The cloud upon the horizon for President Jonathan is the probability of FIFA intervention. The game’s governing body doesn’t much like political intervention in footballing affairs, and the likelihood of a blanket ban for Nigeria in the case of such action being taken by the government would be high. This would mean no Nigerian teams in the CAF Champions League and Nigerian referees being banned from refereeing outside the country – and no guarantee of Nigeria being allowed back in to FIFA when the two years is up. In the event of such a situation coming to pass, the lobbying would be likely to be intense. Would he have the courage of his convictions and attempt to face FIFA down?
Certainly, we don’t have to look very far for further reasons to be critical of the NFF. With their first two matches being played at altitude, it seemed odd that the NFF changed their base camp to one at sea level at the very last minute, and it cost them a $125,000 fine from FIFA into the bargain. In addition to this, it was widely rumoured during the build up to the tournament that Lagerback was coming under very heavy pressure to select certain players at the expense of others. Whether there was any truth in this is, again, unknown, but the accumulation of stories about what may or may not be going on within the NFF doesn’t seem to fill many people either in or outside with a great deal of confidence in its competence.
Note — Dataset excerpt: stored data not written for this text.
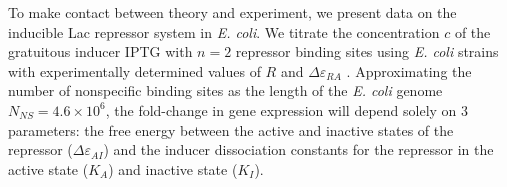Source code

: To make contact between theory and experiment, we present data on the inducible
Lac repressor system in \textit{E. coli}. We titrate the concentration \(c\) of
the gratuitous inducer IPTG with $n=2$ repressor binding sites using \textit{E.
	coli} strains with experimentally determined values of $R$ and
$\Delta\varepsilon_{RA}$ \cite{Garcia2011}. Approximating the number of
nonspecific binding sites as the length of the \textit{E. coli} genome $N_{NS} =
4.6 \times 10^6$, the fold-change in gene expression will depend solely on 3
parameters: the free energy between the active and inactive states of the
repressor ($\Delta\varepsilon_{AI}$) and the inducer dissociation constants for
the repressor in the active state ($K_A$) and inactive state ($K_I$).

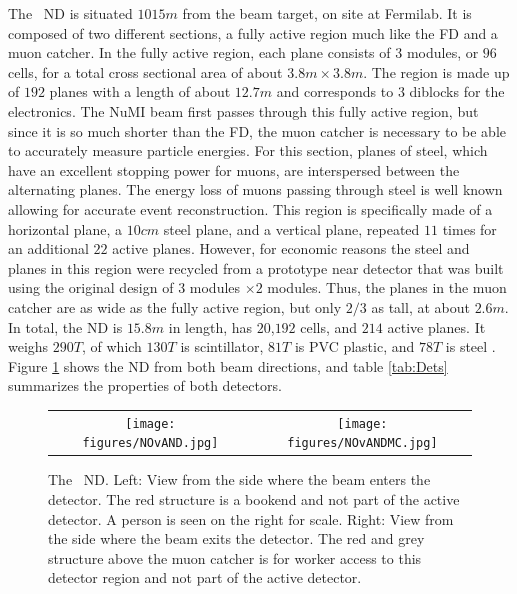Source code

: The \nova~ND is situated $1015\unit{m}$ from the beam target, on site at Fermilab. It is composed of two different sections, a fully active region much like the FD and a muon catcher. In the fully active region, each plane consists of $3$ modules, or $96$ cells, for a total cross sectional area of about $3.8\unit{m} \times 3.8\unit{m}$. The region is made up of $192$ planes with a length of about $12.7\unit{m}$ and corresponds to $3$ diblocks for the electronics. The NuMI beam first passes through this fully active region, but since it is so much shorter than the FD, the muon catcher is necessary to be able to accurately measure particle energies. For this section, planes of steel, which have an excellent stopping power for muons, are interspersed between the alternating planes. The energy loss of muons passing through steel is well known allowing for accurate event reconstruction. This region is specifically made of a horizontal plane, a $10\unit{cm}$ steel plane, and a vertical plane, repeated $11$ times for an additional $22$ active planes. However, for economic reasons the steel and planes in this region were recycled from a prototype near detector that was built using the original design of $3$ modules $\times 2$ modules. Thus, the planes in the muon catcher are as wide as the fully active region, but only $2/3$ as tall, at about $2.6\unit{m}$. In total, the ND is $15.8\unit{m}$ in length, has $20$,$192$ cells, and $214$ active planes. It weighs $290\unit{T}$, of which $130\unit{T}$ is scintillator, $81\unit{T}$ is PVC plastic, and $78\unit{T}$ is steel \cite{ref:NDMass}. Figure \ref{fig:ND} shows the ND from both beam directions, and table \ref{tab:Dets} summarizes the properties of both detectors.
\begin{figure}[htb]
  \centering
  \begin{tabular}{c c}
    \texttt{[image: figures/NOvAND.jpg]} &
    \texttt{[image: figures/NOvANDMC.jpg]} \\
  \end{tabular}
  \caption[The \nova~Near Detector]{The \nova~ND. Left: View from the side where the beam enters the detector. The red structure is a bookend and not part of the active detector. A person is seen on the right for scale. Right: View from the side where the beam exits the detector. The red and grey structure above the muon catcher is for worker access to this detector region and not part of the active detector.}
  \label{fig:ND}
\end{figure}

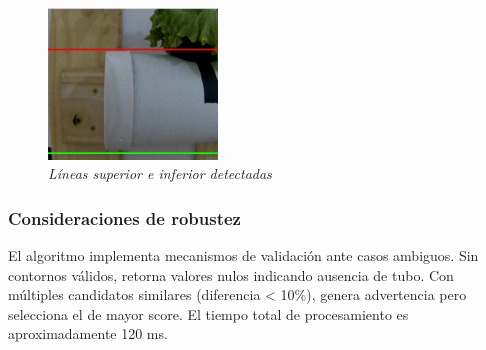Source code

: \begin{figure}[H]
    \centering
    \includegraphics[width=0.4\textwidth]{imagenes/detector_tubos_6_lineas.png}
    \caption{\textit{Líneas superior e inferior detectadas}}
    \label{fig:detector_tubos_lineas}
\end{figure}

\subsubsection{Consideraciones de robustez}

El algoritmo implementa mecanismos de validación ante casos ambiguos. Sin contornos válidos, retorna valores nulos indicando ausencia de tubo. Con múltiples candidatos similares (diferencia < 10\%), genera advertencia pero selecciona el de mayor score. El tiempo total de procesamiento es aproximadamente 120 ms.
The country’s lower parliament seems to disagree, and it has passed a motion urging President Jonathan to rescind the ban and allow a parliamentary committee to investigate the matters behind the team’s failure at this summer’s World Cup. It seems, however, to be a lack of confidence in their country’s football federation that is fuelling those in Nigeria that are supporting Jonathan’s nascent crusade, and herein lies the contradiction of FIFA’s stance over political involvement in football. For every crackpot dictator that intends to sack the entire football association and replace it with his committee made up of his pets and change his national football team’s kit so that it has a picture of his face on it, there may be another that may be concerned at the public money that is being poured into an organisation that may be corrupt and wishes to do something about it. President Jonathan’s response to his team’s failure in the World Cup may be regarded as an over-reaction, but FIFA are plenty capable of over-reacting to it themselves.